- [Required action]: Scan the records beneath this line for the line holding "The build script" and the line holding "Built with Swift", then transcribe exactly those two and all lines between.
(Beginning of Listed entries)
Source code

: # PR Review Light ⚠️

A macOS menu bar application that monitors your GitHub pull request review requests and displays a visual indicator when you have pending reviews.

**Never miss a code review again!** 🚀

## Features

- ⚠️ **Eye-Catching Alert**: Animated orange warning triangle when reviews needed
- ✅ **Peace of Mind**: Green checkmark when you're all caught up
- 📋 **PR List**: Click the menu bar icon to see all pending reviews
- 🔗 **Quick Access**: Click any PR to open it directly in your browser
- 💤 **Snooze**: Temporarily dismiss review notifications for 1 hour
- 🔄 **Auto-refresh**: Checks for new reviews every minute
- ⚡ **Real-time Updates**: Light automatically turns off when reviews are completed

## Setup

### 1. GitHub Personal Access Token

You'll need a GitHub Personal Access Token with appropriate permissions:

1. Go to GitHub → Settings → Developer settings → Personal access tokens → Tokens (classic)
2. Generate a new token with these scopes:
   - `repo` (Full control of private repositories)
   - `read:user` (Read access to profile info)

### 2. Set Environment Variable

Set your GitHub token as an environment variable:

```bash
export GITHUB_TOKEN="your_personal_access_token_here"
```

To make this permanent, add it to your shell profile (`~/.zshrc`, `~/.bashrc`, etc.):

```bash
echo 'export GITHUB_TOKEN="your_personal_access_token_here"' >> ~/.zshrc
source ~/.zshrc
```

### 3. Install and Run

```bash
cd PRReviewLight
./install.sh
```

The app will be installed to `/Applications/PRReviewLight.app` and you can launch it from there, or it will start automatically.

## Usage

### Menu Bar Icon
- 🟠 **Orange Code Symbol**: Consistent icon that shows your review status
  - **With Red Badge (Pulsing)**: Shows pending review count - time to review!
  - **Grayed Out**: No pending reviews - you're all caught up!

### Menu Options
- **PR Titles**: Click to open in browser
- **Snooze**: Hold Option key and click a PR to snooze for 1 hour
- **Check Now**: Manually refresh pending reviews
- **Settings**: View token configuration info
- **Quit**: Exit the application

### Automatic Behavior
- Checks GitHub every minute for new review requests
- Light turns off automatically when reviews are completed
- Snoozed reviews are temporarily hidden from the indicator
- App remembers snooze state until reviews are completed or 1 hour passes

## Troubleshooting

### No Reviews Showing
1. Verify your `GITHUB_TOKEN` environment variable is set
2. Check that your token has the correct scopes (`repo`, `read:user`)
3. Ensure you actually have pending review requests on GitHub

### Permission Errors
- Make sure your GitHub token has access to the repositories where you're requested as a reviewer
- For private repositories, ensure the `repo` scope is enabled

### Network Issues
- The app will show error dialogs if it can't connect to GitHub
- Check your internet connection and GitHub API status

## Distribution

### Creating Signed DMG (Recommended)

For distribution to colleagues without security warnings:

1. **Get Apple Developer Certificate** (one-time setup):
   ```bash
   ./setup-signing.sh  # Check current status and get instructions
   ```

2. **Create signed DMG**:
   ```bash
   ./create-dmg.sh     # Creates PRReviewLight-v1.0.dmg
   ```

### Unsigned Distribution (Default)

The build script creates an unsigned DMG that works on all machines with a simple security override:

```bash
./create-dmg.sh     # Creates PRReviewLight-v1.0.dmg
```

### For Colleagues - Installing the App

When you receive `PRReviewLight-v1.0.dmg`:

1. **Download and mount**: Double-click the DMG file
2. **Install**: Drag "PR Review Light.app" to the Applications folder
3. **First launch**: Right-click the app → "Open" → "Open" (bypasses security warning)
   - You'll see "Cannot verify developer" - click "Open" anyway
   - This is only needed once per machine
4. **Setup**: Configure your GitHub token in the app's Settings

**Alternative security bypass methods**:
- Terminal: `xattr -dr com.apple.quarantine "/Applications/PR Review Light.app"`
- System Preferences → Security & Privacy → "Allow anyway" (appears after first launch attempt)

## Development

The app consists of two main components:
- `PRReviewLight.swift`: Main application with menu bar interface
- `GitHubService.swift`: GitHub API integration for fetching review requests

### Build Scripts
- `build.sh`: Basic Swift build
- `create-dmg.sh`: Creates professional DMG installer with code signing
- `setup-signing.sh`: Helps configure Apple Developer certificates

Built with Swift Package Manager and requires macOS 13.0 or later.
(End of Listed entries)
(Beginning of Listed entries)
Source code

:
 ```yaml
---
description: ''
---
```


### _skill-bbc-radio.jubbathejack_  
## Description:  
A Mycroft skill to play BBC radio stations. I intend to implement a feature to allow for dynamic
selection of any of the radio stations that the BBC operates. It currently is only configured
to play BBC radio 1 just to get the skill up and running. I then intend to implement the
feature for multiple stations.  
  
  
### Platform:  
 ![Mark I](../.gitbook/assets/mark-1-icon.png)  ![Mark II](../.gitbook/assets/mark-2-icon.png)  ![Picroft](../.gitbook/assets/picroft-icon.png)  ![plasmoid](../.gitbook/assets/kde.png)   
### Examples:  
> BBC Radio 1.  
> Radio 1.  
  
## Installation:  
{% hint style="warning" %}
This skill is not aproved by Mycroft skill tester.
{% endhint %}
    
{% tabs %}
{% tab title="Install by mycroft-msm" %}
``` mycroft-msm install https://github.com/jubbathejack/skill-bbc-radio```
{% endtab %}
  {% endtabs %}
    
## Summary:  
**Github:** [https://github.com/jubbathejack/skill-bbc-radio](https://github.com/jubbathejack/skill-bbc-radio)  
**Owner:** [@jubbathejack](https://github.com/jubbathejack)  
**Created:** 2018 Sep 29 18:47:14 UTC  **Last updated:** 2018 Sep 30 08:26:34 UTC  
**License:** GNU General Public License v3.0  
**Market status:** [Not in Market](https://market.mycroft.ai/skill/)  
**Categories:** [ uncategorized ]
(End of Listed entries)
(Beginning of Listed entries)
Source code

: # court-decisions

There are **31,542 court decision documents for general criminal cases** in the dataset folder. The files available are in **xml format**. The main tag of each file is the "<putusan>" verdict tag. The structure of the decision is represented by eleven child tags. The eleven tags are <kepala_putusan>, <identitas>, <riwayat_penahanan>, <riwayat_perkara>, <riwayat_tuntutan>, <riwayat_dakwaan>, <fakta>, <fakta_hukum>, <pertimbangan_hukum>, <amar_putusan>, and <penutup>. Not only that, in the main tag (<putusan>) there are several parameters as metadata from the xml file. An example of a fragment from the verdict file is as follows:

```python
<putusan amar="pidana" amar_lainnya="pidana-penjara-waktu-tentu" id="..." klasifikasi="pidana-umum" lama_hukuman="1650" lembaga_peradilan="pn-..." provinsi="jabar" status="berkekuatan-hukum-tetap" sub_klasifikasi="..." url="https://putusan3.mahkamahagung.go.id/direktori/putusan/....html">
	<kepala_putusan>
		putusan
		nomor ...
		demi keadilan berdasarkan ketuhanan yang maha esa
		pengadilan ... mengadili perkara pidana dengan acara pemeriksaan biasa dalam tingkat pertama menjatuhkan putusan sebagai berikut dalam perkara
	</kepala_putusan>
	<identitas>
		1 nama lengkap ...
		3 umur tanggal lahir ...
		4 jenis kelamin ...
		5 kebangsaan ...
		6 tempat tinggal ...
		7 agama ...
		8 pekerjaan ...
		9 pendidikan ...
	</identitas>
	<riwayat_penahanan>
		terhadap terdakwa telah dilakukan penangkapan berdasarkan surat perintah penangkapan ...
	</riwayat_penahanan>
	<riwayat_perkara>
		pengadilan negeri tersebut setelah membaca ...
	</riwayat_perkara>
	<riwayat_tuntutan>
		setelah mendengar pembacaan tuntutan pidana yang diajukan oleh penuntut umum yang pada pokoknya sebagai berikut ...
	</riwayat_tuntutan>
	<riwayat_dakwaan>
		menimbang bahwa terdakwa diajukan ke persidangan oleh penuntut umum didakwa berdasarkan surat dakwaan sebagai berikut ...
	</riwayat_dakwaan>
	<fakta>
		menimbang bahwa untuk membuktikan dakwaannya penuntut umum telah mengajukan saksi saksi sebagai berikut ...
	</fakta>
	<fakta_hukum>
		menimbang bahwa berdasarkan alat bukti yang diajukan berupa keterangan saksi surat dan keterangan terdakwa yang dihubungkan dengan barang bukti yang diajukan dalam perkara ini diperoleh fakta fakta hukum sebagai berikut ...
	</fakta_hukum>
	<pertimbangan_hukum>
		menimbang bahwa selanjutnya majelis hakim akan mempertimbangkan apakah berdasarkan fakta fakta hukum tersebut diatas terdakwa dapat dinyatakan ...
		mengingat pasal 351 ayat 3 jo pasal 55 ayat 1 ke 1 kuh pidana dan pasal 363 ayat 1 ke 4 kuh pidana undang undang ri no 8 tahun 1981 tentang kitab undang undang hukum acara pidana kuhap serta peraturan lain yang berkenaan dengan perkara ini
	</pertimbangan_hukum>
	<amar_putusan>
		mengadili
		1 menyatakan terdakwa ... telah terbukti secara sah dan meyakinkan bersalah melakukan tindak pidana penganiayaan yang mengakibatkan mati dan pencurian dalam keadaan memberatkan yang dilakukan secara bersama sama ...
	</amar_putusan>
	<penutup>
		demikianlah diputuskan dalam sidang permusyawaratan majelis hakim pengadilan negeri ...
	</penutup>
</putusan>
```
(End of Listed entries)
- [Response to this exercise]:
The build script creates an unsigned DMG that works on all machines with a simple security override:

```bash
./create-dmg.sh     # Creates PRReviewLight-v1.0.dmg
```

### For Colleagues - Installing the App

When you receive `PRReviewLight-v1.0.dmg`:

1. **Download and mount**: Double-click the DMG file
2. **Install**: Drag "PR Review Light.app" to the Applications folder
3. **First launch**: Right-click the app → "Open" → "Open" (bypasses security warning)
   - You'll see "Cannot verify developer" - click "Open" anyway
   - This is only needed once per machine
4. **Setup**: Configure your GitHub token in the app's Settings

**Alternative security bypass methods**:
- Terminal: `xattr -dr com.apple.quarantine "/Applications/PR Review Light.app"`
- System Preferences → Security & Privacy → "Allow anyway" (appears after first launch attempt)

## Development

The app consists of two main components:
- `PRReviewLight.swift`: Main application with menu bar interface
- `GitHubService.swift`: GitHub API integration for fetching review requests

### Build Scripts
- `build.sh`: Basic Swift build
- `create-dmg.sh`: Creates professional DMG installer with code signing
- `setup-signing.sh`: Helps configure Apple Developer certificates

Built with Swift Package Manager and requires macOS 13.0 or later.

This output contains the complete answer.